Oyunu kendi yarı sahamızda kabul edip kontrataklarla gol aradığımız ve 7 golle kazandığımız Hollanda ile Norveç maçlarının ardından Letonya karşısında elbette farklı bir oyun oynayacaktık. Çünkü roller değişmişti. Klişe tabirle erken gol bulursak maçı rahat kazanırdık.
İrfan ve Nazım'ın sakatlığı ardından Letonya maçı öncesinde kadrodan çıkartılan isimlerle Şenol Güneş'in elindeki kadro, derinliğini yitirdi ve bunun bedelini iki kez öne geçtiğimiz maçta 'belalımız' Letonya'ya iki kez yakalanarak ödedik.

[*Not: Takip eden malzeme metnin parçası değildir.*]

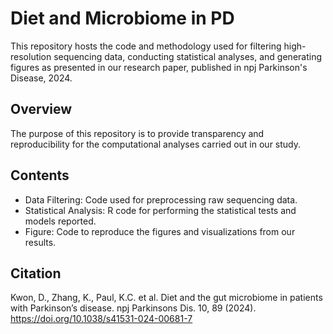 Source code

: # Diet and Microbiome in PD
This repository hosts the code and methodology used for filtering high-resolution sequencing data, conducting statistical analyses, and generating figures as presented in our research paper, published in npj Parkinson's Disease, 2024.

## Overview
The purpose of this repository is to provide transparency and reproducibility for the computational analyses carried out in our study. 


## Contents
- Data Filtering: Code used for preprocessing raw sequencing data.
- Statistical Analysis: R code for performing the statistical tests and models reported.
- Figure: Code to reproduce the figures and visualizations from our results.

## Citation
Kwon, D., Zhang, K., Paul, K.C. et al. Diet and the gut microbiome in patients with Parkinson’s disease. npj Parkinsons Dis. 10, 89 (2024). https://doi.org/10.1038/s41531-024-00681-7
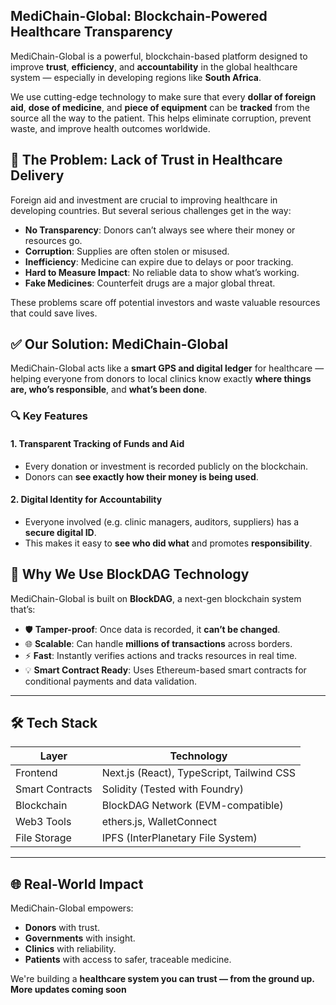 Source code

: 
## MediChain-Global: Blockchain-Powered Healthcare Transparency

MediChain-Global is a powerful, blockchain-based platform designed to improve **trust**, **efficiency**, and **accountability** in the global healthcare system — especially in developing regions like **South Africa**.

We use cutting-edge technology to make sure that every **dollar of foreign aid**, **dose of medicine**, and **piece of equipment** can be **tracked** from the source all the way to the patient. This helps eliminate corruption, prevent waste, and improve health outcomes worldwide.


## 🚨 The Problem: Lack of Trust in Healthcare Delivery

Foreign aid and investment are crucial to improving healthcare in developing countries. But several serious challenges get in the way:

- **No Transparency**: Donors can’t always see where their money or resources go.
- **Corruption**: Supplies are often stolen or misused.
- **Inefficiency**: Medicine can expire due to delays or poor tracking.
- **Hard to Measure Impact**: No reliable data to show what’s working.
- **Fake Medicines**: Counterfeit drugs are a major global threat.

These problems scare off potential investors and waste valuable resources that could save lives.

## ✅ Our Solution: MediChain-Global

MediChain-Global acts like a **smart GPS and digital ledger** for healthcare — helping everyone from donors to local clinics know exactly **where things are, who’s responsible**, and **what’s been done**.

### 🔍 Key Features

#### 1. Transparent Tracking of Funds and Aid
- Every donation or investment is recorded publicly on the blockchain.
- Donors can **see exactly how their money is being used**.

#### 2. Digital Identity for Accountability
- Everyone involved (e.g. clinic managers, auditors, suppliers) has a **secure digital ID**.
- This makes it easy to **see who did what** and promotes **responsibility**.



## 🧠 Why We Use BlockDAG Technology

MediChain-Global is built on **BlockDAG**, a next-gen blockchain system that’s:

- 🛡️ **Tamper-proof**: Once data is recorded, it **can’t be changed**.
- 🌐 **Scalable**: Can handle **millions of transactions** across borders.
- ⚡ **Fast**: Instantly verifies actions and tracks resources in real time.
- 💡 **Smart Contract Ready**: Uses Ethereum-based smart contracts for conditional payments and data validation.

---

## 🛠️ Tech Stack

| Layer        | Technology                                 |
|--------------|--------------------------------------------|
| Frontend     | Next.js (React), TypeScript, Tailwind CSS  |
| Smart Contracts | Solidity (Tested with Foundry)          |
| Blockchain   | BlockDAG Network (EVM-compatible)          |
| Web3 Tools   | ethers.js, WalletConnect                   |
| File Storage | IPFS (InterPlanetary File System)          |

---

## 🌐 Real-World Impact

MediChain-Global empowers:
- **Donors** with trust.
- **Governments** with insight.
- **Clinics** with reliability.
- **Patients** with access to safer, traceable medicine.

We're building a **healthcare system you can trust — from the ground up.
More updates coming soon**
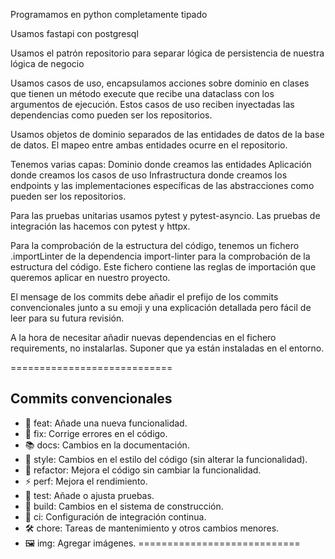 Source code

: Programamos en python completamente tipado

Usamos fastapi con postgresql

Usamos el patrón repositorio para separar lógica de persistencia de nuestra lógica de negocio

Usamos casos de uso, encapsulamos acciones sobre dominio en clases que tienen un método execute que recibe una dataclass con los argumentos de ejecución. Estos casos de uso reciben inyectadas las dependencias como pueden ser los repositorios.

Usamos objetos de dominio separados de las entidades de datos de la base de datos. El mapeo entre ambas entidades ocurre en el repositorio.

Tenemos varias capas:
Dominio donde creamos las entidades
Aplicación donde creamos los casos de uso
Infrastructura donde creamos los endpoints y las implementaciones específicas de las abstracciones como pueden ser los repositorios.

Para las pruebas unitarias usamos pytest y pytest-asyncio. Las pruebas de integración las hacemos con pytest y httpx.

Para la comprobación de la estructura del código, tenemos un fichero .importLinter de la dependencia import-linter para la comprobación de la estructura del código. Este fichero contiene las reglas de importación que queremos aplicar en nuestro proyecto.

El mensage de los commits debe añadir el prefijo de los commits convencionales junto a su emoji y una explicación detallada pero fácil de leer para su futura revisión.

A la hora de necesitar añadir nuevas dependencias en el fichero requirements, no instalarlas. Suponer que ya están instaladas en el entorno.

============================
## Commits convencionales
- 🔧 feat: Añade una nueva funcionalidad.
- 🐛 fix: Corrige errores en el código.
- 📚 docs: Cambios en la documentación.
- 🎨 style: Cambios en el estilo del código (sin alterar la funcionalidad).
- 🔄 refactor: Mejora el código sin cambiar la funcionalidad.
- ⚡ perf: Mejora el rendimiento.
- 🧪 test: Añade o ajusta pruebas.
- 🔧 build: Cambios en el sistema de construcción.
- 🔗 ci: Configuración de integración continua.
- 🛠️ chore: Tareas de mantenimiento y otros cambios menores.
- 🖼️ img: Agregar imágenes.
============================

Norveç maçında ikiz kuleler Haaland ve Sörloth'a 70 dakika pozisyon vermeyen takım dün 1.90'ın üzerinde stoperi ve santrforu olan Letonya'ya altıpas içinde üç karambol topu verdi. Almanya ve Hırvatistan ile oynanan hazırlık maçlarında yenen 3 gol, Uluslar Ligi'ndeki kalemizi gole kapatamadığımız maçlar büyük coşkumuzun yanında hep düzeltilmesi gereken bir zafiyet olarak duruyordu
Dün 3-2'den sonra Şenol Güneş'in yaptığı değişiklikler tabelayı tutmaya yetmedi. Yusuf yorulmuş, Hakan da çıkarken kasığını tutuyordu. Görkemli iki galibiyetin ardından elbette bu beraberlik hesapta yoktu. Ancak 'Şu 3 maçtan 7 puan çıkartırız' denilse herkes de öpüp başına koyardı. Zeki ve Merih ile bu defans hattı çizgisini yukarıya taşıyacaktır. Avrupa Şampiyonası öncesinde iyi olan çok şey var, arızaları gidermek için de vakit... Güneş ve yolu açık olsun. Dün gecenin en iyisi Mert Müldür'e ayrıca tebrikler.